[Source texts of formatted documents]
▬▬▬▬▬▬

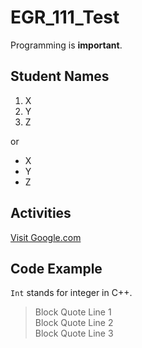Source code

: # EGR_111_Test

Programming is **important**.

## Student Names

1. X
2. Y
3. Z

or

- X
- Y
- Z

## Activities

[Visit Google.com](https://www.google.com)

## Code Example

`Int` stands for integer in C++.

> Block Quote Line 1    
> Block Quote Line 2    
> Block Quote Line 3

▬▬▬▬▬▬

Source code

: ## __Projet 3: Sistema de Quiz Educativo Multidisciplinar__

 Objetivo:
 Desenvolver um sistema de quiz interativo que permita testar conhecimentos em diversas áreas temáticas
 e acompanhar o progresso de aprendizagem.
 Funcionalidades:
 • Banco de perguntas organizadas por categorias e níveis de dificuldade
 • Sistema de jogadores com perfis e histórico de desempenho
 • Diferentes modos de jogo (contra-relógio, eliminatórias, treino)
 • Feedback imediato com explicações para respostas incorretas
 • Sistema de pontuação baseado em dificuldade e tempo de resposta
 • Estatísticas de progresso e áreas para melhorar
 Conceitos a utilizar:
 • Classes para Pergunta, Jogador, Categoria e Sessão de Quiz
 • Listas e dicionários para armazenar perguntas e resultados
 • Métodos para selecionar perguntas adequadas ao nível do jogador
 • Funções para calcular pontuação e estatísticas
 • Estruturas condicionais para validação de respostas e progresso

▬▬▬▬▬▬

**ASSIGNED TASK**
Wherever a line of the entries holds the string "pontuação", copy that line.

**ANSWER SPACE**
 • Sistema de pontuação baseado em dificuldade e tempo de resposta
 • Funções para calcular pontuação e estatísticas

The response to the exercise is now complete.